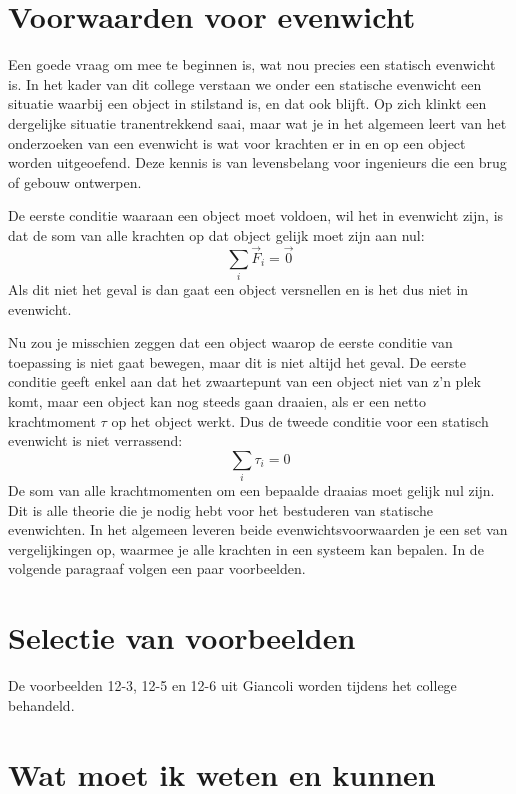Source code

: \section{Voorwaarden voor evenwicht}

Een goede vraag om mee te beginnen is, wat nou precies een statisch evenwicht is. In het 
kader van dit college verstaan we onder een  statische evenwicht een situatie waarbij een 
object in stilstand is, en dat ook blijft. Op zich klinkt een dergelijke situatie tranentrekkend saai, 
maar wat je in het algemeen leert van het onderzoeken van een evenwicht is wat voor krachten
er in en op een object worden uitgeoefend. Deze kennis is van levensbelang voor ingenieurs
die een brug of gebouw ontwerpen.

De eerste conditie waaraan een object moet voldoen, wil het in evenwicht zijn, is dat de som 
van alle krachten op dat object gelijk moet zijn aan nul:
\begin{equation}
\sum_i \vec{F}_i = \vec{0}
\end{equation}
Als dit niet het geval is dan gaat een object versnellen en is het dus niet in evenwicht.

Nu zou je misschien zeggen dat een object waarop de eerste conditie van toepassing is niet
gaat bewegen, maar dit is niet altijd het geval. De eerste conditie geeft enkel aan dat het 
zwaartepunt van een object niet van z'n plek komt, maar een object kan nog steeds gaan
draaien, als er een netto krachtmoment $\tau$ op het object werkt. Dus de tweede conditie
voor een statisch evenwicht is niet verrassend:
\begin{equation}
\sum_i \tau_i = 0
\end{equation}
De som van alle krachtmomenten om een bepaalde draaias moet gelijk nul zijn. Dit is alle
theorie die je nodig hebt voor het bestuderen van statische evenwichten. In het algemeen 
leveren beide evenwichtsvoorwaarden je een set van vergelijkingen op, waarmee je alle
krachten in een systeem kan bepalen. In de volgende paragraaf volgen een paar voorbeelden.

\section{Selectie van voorbeelden}

De voorbeelden 12-3, 12-5 en 12-6 uit Giancoli worden tijdens het college behandeld. 

\section{Wat moet ik weten en kunnen}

====

What the exercise asks: Although the material contains pictures, only the lines are to be written out, exactly as they stand.

The answer:
Source code

: \section{Voorwaarden voor evenwicht}

Een goede vraag om mee te beginnen is, wat nou precies een statisch evenwicht is. In het 
kader van dit college verstaan we onder een  statische evenwicht een situatie waarbij een 
object in stilstand is, en dat ook blijft. Op zich klinkt een dergelijke situatie tranentrekkend saai, 
maar wat je in het algemeen leert van het onderzoeken van een evenwicht is wat voor krachten
er in en op een object worden uitgeoefend. Deze kennis is van levensbelang voor ingenieurs
die een brug of gebouw ontwerpen.

De eerste conditie waaraan een object moet voldoen, wil het in evenwicht zijn, is dat de som 
van alle krachten op dat object gelijk moet zijn aan nul:
\begin{equation}
\sum_i \vec{F}_i = \vec{0}
\end{equation}
Als dit niet het geval is dan gaat een object versnellen en is het dus niet in evenwicht.

Nu zou je misschien zeggen dat een object waarop de eerste conditie van toepassing is niet
gaat bewegen, maar dit is niet altijd het geval. De eerste conditie geeft enkel aan dat het 
zwaartepunt van een object niet van z'n plek komt, maar een object kan nog steeds gaan
draaien, als er een netto krachtmoment $\tau$ op het object werkt. Dus de tweede conditie
voor een statisch evenwicht is niet verrassend:
\begin{equation}
\sum_i \tau_i = 0
\end{equation}
De som van alle krachtmomenten om een bepaalde draaias moet gelijk nul zijn. Dit is alle
theorie die je nodig hebt voor het bestuderen van statische evenwichten. In het algemeen 
leveren beide evenwichtsvoorwaarden je een set van vergelijkingen op, waarmee je alle
krachten in een systeem kan bepalen. In de volgende paragraaf volgen een paar voorbeelden.

\section{Selectie van voorbeelden}

De voorbeelden 12-3, 12-5 en 12-6 uit Giancoli worden tijdens het college behandeld. 

\section{Wat moet ik weten en kunnen}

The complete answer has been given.